Start of Block

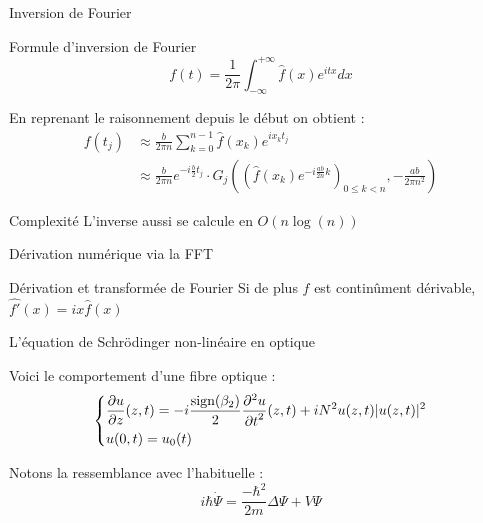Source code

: \documentclass{beamer}
\begin{document}
\begin{frame}{Inversion de Fourier}
  \begin{exampleblock}{Formule d'inversion de Fourier}
$$ f(t) = \frac{1}{2\pi}\int_{-\infty}^{+\infty} \hat{f}(x)e^{itx}dx $$
  \end{exampleblock}

En reprenant le raisonnement depuis le début on obtient :
\begin{align*}
f(t_j)  &\approx \frac{b}{2\pi n}\sum_{k=0}^{n-1}\hat{f}(x_k)e^{i x_k t_j} \\
      &\approx \frac{b}{2\pi n} e^{-i\frac{b}{2}t_j}\cdot G_j\left(\left( \hat{f}(x_k)e^{-i\frac{ab}{2n}k}\right)_{0 \le k < n},  -\frac{ab}{2\pi n^2}\right) 
\end{align*}
\begin{exampleblock}{Complexité}
  L'inverse aussi se calcule en $O(n\log(n))$ 
\end{exampleblock}
\end{frame}

\begin{frame}{Dérivation numérique via la FFT}
  \begin{exampleblock}{Dérivation et transformée de Fourier}
    Si de plus $f$ est continûment dérivable, $\hat{f'}(x)= ix\hat{f}(x)$   
  \end{exampleblock}
    \begin{center}
\end{center}

\end{frame}

\begin{frame}{L'équation de Schrödinger non-linéaire en optique}

  Voici le comportement d'une fibre optique :
\begin{equation*}
  \begin{dcases*}
    \frac{\partial u}{\partial z}(z, t) = - i\frac{\text{sign}(\beta_2)}{2} \frac{\partial^2 u}{{\partial t}^2}(z, t) + iN^2u(z, t)|u(z, t)|^2 \\
    u(0, t) = u_0(t)
  \end{dcases*}
\end{equation*}

\vspace{0.8cm}
Notons la ressemblance avec l'habituelle :
\begin{equation*}
  i\hbar \dot{\Psi} = \frac{-\hbar^2}{2m}\Delta\Psi + V\Psi
\end{equation*}
\end{frame}
\end{document}
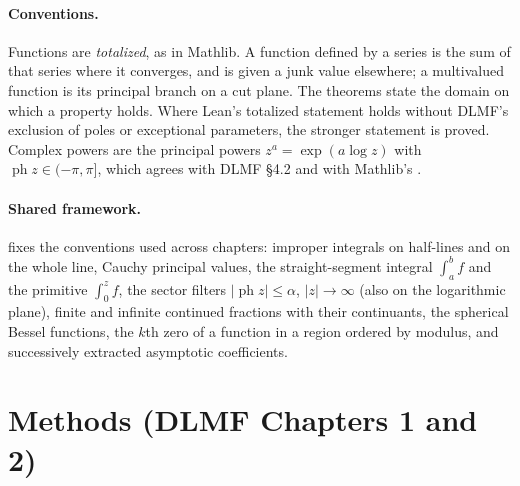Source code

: \documentclass[11pt,a4paper]{article}
\begin{document}
\paragraph{Conventions.} Functions are \emph{totalized}, as in Mathlib. A function defined by
a series is the sum of that series where it converges, and is given a junk value elsewhere;
a multivalued function is its principal branch on a cut plane. The theorems state the domain
on which a property holds. Where Lean's totalized statement holds without DLMF's exclusion
of poles or exceptional parameters, the stronger statement is proved. Complex powers are the
principal powers $z^a=\exp(a\log z)$ with $\operatorname{ph}z\in(-\pi,\pi]$, which agrees with
DLMF \S4.2 and with Mathlib's .

\paragraph{Shared framework.}  fixes the conventions used across
chapters: improper integrals on half-lines and on the whole line, Cauchy principal values,
the straight-segment integral $\int_a^b f$ and the primitive $\int_0^z f$, the sector filters
$|\operatorname{ph}z|\le\alpha$, $|z|\to\infty$ (also on the logarithmic plane), finite and
infinite continued fractions with their continuants, the spherical Bessel functions, the
$k$th zero of a function in a region ordered by modulus, and successively extracted
asymptotic coefficients.

\section{Methods (DLMF Chapters 1 and 2)}
\end{document}
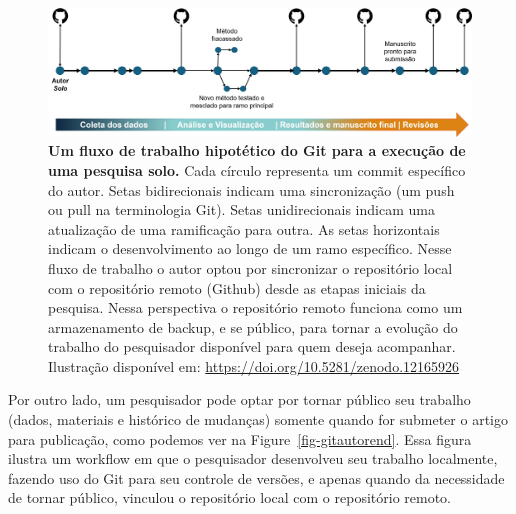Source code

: \documentclass[
  a4paper,
]{article}
\begin{document}
\begin{figure}

\includegraphics{img/gitautorbegin.jpg}

\caption{\label{fig-gitautorbegin}\textbf{Um fluxo de trabalho
hipotético do Git para a execução de uma pesquisa solo.} Cada círculo
representa um commit específico do autor. Setas bidirecionais indicam
uma sincronização (um push ou pull na terminologia Git). Setas
unidirecionais indicam uma atualização de uma ramificação para outra. As
setas horizontais indicam o desenvolvimento ao longo de um ramo
específico. Nesse fluxo de trabalho o autor optou por sincronizar o
repositório local com o repositório remoto (Github) desde as etapas
iniciais da pesquisa. Nessa perspectiva o repositório remoto funciona
como um armazenamento de backup, e se público, para tornar a evolução do
trabalho do pesquisador disponível para quem deseja acompanhar.
Ilustração disponível em: \url{https://doi.org/10.5281/zenodo.12165926}}

\end{figure}%

Por outro lado, um pesquisador pode optar por tornar público seu
trabalho (dados, materiais e histórico de mudanças) somente quando for
submeter o artigo para publicação, como podemos ver na
Figure~\ref{fig-gitautorend}. Essa figura ilustra um workflow em que o
pesquisador desenvolveu seu trabalho localmente, fazendo uso do Git para
seu controle de versões, e apenas quando da necessidade de tornar
público, vinculou o repositório local com o repositório remoto.
\end{document}
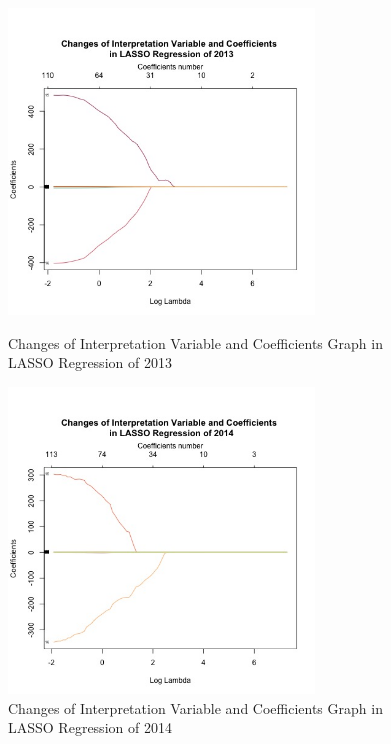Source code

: \documentclass{mcmthesis}
\begin{document}
\begin{appendices}
\begin{figure}[H]
\centering
\begin{minipage}[t]{0.45\textwidth}
\centering
\includegraphics[width=3.2in]{figures/ChangesofInterpretationVariableandCoefficientsinLASSORegressionof2013.jpeg}
\caption{Changes of Interpretation Variable and Coefficients Graph in LASSO Regression of 2013}
\label{Changes of Interpretation Variable and Coefficients Graph in LASSO Regression of 2013}
\end{minipage}
\hfill
\begin{minipage}[t]{0.45\textwidth}
\centering
\includegraphics[width=3.2in]{figures/ChangesofInterpretationVariableandCoefficientsinLASSORegressionof2014.jpeg}
\caption{Changes of Interpretation Variable and Coefficients Graph in LASSO Regression of 2014}
\label{Changes of Interpretation Variable and Coefficients Graph in LASSO Regression of 2014}
\end{minipage}
\end{figure}


\end{appendices}
\end{document}
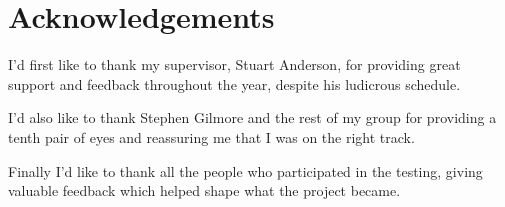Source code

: \section*{Acknowledgements}

	I'd first like to thank my supervisor, Stuart Anderson, for providing great
	support and feedback throughout the year, despite his ludicrous schedule.
	
	I'd also like to thank Stephen Gilmore and the rest of my group for providing
	a tenth pair of eyes and reassuring me that I was on the right track.
	
	Finally I'd like to thank all the people who participated in the testing,
	giving valuable feedback which helped shape what the project became.
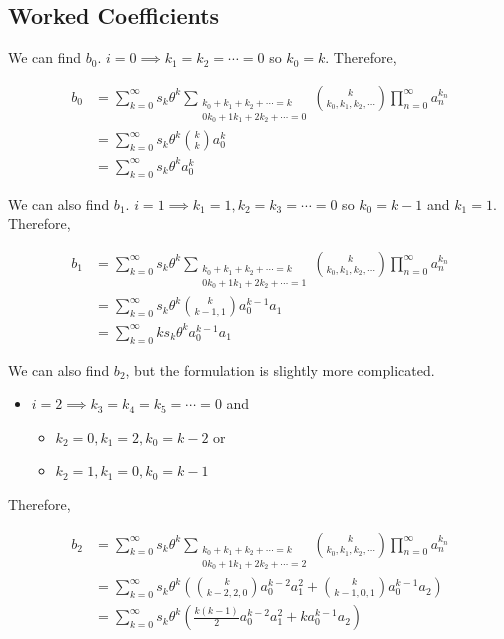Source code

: \subsection{Worked Coefficients}

We can find $b_0$. $i = 0 \implies k_1 = k_2 = \cdots = 0$ so $k_0 = k$. Therefore,

\begin{align*}
    b_0 
    &= \sum_{k=0}^{\infty} s_k \theta^k \sum_{\substack{k_0 + k_1 + k_2 + \cdots = k \\ 0 k_0 + 1 k_1 + 2 k_2 + \cdots = 0}} \binom{k}{k_0, k_1, k_2, \cdots} \prod_{n=0}^{\infty} a_n^{k_n} \\
    &= \sum_{k=0}^{\infty} s_k \theta^k \binom{k}{k} a_0^{k} \\
    &= \sum_{k=0}^{\infty} s_k \theta^k a_0^k
\end{align*}

We can also find $b_1$. $i = 1 \implies k_1 = 1, k_2 = k_3 = \cdots = 0$ so $k_0 = k - 1$ and $k_1 = 1$. Therefore,

\begin{align*}
    b_1
    &= \sum_{k=0}^{\infty} s_k \theta^k \sum_{\substack{k_0 + k_1 + k_2 + \cdots = k \\ 0 k_0 + 1 k_1 + 2 k_2 + \cdots = 1}} \binom{k}{k_0, k_1, k_2, \cdots} \prod_{n=0}^{\infty} a_n^{k_n} \\
    &= \sum_{k=0}^{\infty} s_k \theta^k \binom{k}{k - 1, 1} a_0^{k - 1} a_1 \\
    &= \sum_{k=0}^{\infty} k s_k \theta^k a_0^{k-1} a_1
\end{align*}

We can also find $b_2$, but the formulation is slightly more complicated. 

\begin{itemize}
    \item $i = 2 \implies k_3 = k_4 = k_5 = \cdots = 0$ and
    \begin{itemize}
        \item $k_2 = 0, k_1 = 2, k_0 = k - 2$ or
        \item $k_2 = 1, k_1 = 0, k_0 = k - 1$
    \end{itemize}
\end{itemize}

Therefore,

\begin{align*}
    b_2
    &= \sum_{k=0}^{\infty} s_k \theta^k \sum_{\substack{k_0 + k_1 + k_2 + \cdots = k \\ 0 k_0 + 1 k_1 + 2 k_2 + \cdots = 2}} \binom{k}{k_0, k_1, k_2, \cdots} \prod_{n=0}^{\infty} a_n^{k_n} \\
    &= \sum_{k=0}^{\infty} s_k \theta^k \left(\binom{k}{k - 2, 2, 0}a_0^{k-2} a_1^{2} + \binom{k}{k - 1, 0, 1}a_0^{k-1} a_2\right) \\
    &= \sum_{k=0}^{\infty} s_k \theta^k \left(\frac{k(k-1)}{2} a_0^{k-2}a_1^{2} + k a_0^{k-1}a_2\right)
\end{align*}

End of Block

WHAT YOU WILL DO: Wherever the word "totalized" turns up in the material, copy the whole line.

ANSWER TO THIS TASK:
\paragraph{Conventions.} Functions are \emph{totalized}, as in Mathlib. A function defined by
on which a property holds. Where Lean's totalized statement holds without DLMF's exclusion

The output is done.